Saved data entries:
▬▬▬
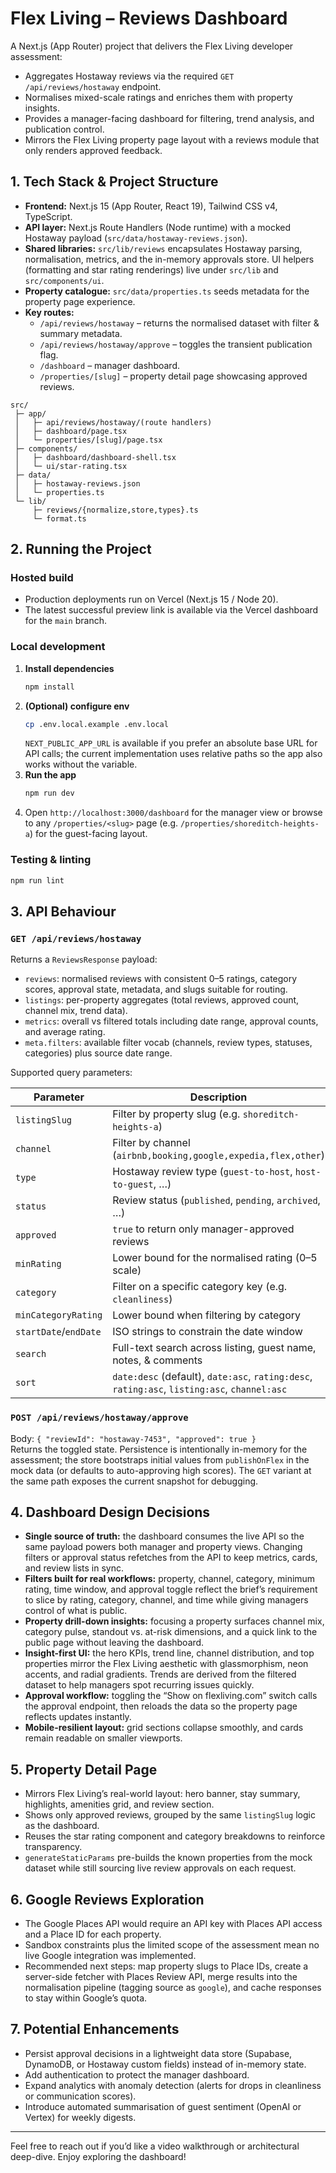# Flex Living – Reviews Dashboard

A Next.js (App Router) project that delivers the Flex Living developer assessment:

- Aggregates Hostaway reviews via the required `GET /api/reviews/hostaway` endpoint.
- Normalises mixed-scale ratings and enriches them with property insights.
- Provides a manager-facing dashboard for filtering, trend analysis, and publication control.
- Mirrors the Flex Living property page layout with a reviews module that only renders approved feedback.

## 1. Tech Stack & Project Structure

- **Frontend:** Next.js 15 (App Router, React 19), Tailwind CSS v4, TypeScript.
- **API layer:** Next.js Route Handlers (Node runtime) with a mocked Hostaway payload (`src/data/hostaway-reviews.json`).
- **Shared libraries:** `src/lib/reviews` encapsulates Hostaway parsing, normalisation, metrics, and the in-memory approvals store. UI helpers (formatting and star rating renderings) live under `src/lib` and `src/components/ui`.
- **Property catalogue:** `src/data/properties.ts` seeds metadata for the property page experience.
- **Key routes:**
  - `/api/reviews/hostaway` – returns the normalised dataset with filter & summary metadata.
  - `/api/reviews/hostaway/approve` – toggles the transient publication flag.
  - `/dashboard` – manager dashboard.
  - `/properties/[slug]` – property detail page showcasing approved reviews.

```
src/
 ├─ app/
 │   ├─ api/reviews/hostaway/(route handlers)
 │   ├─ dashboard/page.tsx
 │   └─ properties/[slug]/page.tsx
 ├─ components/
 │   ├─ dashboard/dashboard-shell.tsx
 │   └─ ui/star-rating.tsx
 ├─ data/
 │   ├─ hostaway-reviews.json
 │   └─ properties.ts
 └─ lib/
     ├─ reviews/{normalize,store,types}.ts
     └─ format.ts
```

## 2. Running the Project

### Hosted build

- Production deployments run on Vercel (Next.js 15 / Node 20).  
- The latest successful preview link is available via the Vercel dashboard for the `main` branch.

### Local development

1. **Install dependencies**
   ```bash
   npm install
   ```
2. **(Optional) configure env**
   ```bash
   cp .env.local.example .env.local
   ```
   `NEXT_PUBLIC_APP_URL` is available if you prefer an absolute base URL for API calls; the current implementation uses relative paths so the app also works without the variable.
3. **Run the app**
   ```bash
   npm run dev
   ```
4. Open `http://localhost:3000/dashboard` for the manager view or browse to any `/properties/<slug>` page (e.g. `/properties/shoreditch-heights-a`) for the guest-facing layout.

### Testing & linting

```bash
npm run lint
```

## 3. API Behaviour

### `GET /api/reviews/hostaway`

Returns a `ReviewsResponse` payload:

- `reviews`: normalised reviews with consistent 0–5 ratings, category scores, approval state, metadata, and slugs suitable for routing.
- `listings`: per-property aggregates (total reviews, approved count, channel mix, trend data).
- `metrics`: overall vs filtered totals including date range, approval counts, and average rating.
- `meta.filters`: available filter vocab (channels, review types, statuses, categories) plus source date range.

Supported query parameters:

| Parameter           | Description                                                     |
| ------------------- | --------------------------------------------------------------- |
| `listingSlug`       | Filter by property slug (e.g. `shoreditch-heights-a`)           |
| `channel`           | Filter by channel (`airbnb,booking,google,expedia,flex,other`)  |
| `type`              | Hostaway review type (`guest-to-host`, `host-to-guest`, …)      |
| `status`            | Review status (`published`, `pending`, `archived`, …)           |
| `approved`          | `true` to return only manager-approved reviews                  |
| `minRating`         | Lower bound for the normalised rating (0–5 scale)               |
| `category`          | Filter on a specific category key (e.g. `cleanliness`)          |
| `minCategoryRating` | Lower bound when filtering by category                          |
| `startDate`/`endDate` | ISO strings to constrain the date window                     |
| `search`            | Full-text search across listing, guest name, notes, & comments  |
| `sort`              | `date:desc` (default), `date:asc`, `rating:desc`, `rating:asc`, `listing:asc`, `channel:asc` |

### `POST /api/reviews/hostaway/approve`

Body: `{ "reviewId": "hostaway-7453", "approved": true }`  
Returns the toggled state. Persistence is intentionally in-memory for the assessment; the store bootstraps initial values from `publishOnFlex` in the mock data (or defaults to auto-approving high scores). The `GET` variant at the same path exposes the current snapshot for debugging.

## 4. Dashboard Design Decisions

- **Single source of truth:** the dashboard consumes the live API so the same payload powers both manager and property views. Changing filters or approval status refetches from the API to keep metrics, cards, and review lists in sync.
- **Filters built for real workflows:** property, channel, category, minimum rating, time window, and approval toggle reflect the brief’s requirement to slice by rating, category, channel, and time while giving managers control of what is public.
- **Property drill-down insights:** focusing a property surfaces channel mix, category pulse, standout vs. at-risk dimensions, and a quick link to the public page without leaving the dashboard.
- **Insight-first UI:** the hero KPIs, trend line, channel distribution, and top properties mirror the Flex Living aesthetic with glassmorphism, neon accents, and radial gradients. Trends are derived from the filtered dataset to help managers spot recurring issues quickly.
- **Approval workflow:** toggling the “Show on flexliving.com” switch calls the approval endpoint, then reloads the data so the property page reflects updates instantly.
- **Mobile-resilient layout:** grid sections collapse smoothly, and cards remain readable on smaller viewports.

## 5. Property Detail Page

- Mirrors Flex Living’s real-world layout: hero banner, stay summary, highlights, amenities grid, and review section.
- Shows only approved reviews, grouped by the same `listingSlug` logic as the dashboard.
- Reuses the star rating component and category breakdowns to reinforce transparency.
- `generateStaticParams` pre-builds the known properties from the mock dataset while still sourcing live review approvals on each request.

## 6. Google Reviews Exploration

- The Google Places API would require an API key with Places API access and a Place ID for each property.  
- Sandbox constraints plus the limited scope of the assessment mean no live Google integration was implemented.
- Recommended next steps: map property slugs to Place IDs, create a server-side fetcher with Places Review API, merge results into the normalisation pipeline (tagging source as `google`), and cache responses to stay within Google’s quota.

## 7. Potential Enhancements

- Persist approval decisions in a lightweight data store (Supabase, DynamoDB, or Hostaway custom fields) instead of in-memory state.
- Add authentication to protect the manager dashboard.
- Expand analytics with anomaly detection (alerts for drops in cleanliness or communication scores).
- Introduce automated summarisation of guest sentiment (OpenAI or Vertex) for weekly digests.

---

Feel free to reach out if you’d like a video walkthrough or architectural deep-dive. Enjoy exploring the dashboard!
▬▬▬
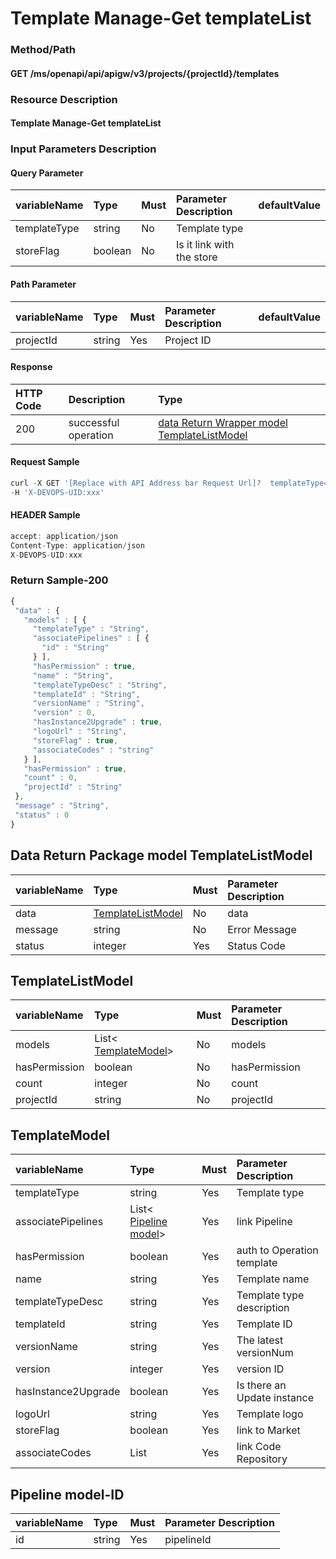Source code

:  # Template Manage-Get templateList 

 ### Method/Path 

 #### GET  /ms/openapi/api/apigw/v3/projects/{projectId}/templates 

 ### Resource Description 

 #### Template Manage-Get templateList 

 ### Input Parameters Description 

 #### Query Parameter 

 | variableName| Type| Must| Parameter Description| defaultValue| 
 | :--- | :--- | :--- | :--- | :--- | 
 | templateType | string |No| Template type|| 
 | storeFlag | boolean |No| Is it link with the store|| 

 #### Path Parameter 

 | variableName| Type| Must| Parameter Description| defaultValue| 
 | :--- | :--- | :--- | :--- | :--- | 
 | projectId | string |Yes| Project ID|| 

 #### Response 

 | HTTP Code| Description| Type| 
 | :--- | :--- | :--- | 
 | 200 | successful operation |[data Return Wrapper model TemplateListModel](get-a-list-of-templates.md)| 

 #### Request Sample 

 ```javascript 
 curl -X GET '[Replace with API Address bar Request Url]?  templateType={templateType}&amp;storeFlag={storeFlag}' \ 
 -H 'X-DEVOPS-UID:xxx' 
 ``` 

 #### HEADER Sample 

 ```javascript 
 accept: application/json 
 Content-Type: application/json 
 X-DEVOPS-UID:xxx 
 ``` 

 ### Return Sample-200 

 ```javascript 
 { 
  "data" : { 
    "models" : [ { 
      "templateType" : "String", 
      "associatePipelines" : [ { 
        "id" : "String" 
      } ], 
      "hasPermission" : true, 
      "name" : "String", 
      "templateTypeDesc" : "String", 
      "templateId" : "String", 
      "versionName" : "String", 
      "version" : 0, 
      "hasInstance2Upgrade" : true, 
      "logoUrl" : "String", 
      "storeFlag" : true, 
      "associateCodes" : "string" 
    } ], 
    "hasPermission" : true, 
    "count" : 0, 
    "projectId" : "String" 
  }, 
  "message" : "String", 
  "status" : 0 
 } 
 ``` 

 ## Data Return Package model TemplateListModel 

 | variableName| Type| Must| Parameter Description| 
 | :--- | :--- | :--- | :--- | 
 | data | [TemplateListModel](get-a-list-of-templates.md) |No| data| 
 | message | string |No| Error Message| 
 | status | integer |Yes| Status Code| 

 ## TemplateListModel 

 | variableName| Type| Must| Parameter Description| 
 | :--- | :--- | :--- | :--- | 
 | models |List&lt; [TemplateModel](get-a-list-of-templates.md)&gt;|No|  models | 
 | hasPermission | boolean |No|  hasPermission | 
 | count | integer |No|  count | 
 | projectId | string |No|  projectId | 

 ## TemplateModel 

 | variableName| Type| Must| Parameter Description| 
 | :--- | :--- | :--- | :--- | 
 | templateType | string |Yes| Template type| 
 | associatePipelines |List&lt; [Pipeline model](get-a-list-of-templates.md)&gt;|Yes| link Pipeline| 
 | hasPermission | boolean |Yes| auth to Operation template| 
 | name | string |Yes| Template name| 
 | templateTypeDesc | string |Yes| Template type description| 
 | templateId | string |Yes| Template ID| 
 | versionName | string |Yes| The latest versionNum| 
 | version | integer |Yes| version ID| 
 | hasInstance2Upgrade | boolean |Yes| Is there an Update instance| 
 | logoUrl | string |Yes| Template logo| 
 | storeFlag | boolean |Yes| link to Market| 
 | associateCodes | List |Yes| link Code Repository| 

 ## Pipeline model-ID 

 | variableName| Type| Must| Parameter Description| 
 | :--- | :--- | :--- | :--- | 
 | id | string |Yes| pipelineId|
▬▬▬
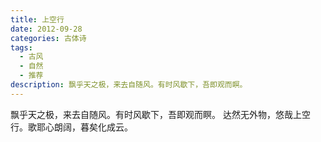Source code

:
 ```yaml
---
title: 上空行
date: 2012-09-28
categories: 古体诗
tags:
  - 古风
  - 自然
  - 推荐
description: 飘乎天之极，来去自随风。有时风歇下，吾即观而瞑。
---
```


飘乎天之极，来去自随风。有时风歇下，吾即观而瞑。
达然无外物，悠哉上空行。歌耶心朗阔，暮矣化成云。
▬▬▬
Prompt:
With the pictures omitted, copy the entries above exactly from the line containing "# Flex Living – Reviews Dashboard" through the line containing "- **API layer:**", both lines included.

Response to the task:
# Flex Living – Reviews Dashboard

A Next.js (App Router) project that delivers the Flex Living developer assessment:

- Aggregates Hostaway reviews via the required `GET /api/reviews/hostaway` endpoint.
- Normalises mixed-scale ratings and enriches them with property insights.
- Provides a manager-facing dashboard for filtering, trend analysis, and publication control.
- Mirrors the Flex Living property page layout with a reviews module that only renders approved feedback.

## 1. Tech Stack & Project Structure

- **Frontend:** Next.js 15 (App Router, React 19), Tailwind CSS v4, TypeScript.
- **API layer:** Next.js Route Handlers (Node runtime) with a mocked Hostaway payload (`src/data/hostaway-reviews.json`).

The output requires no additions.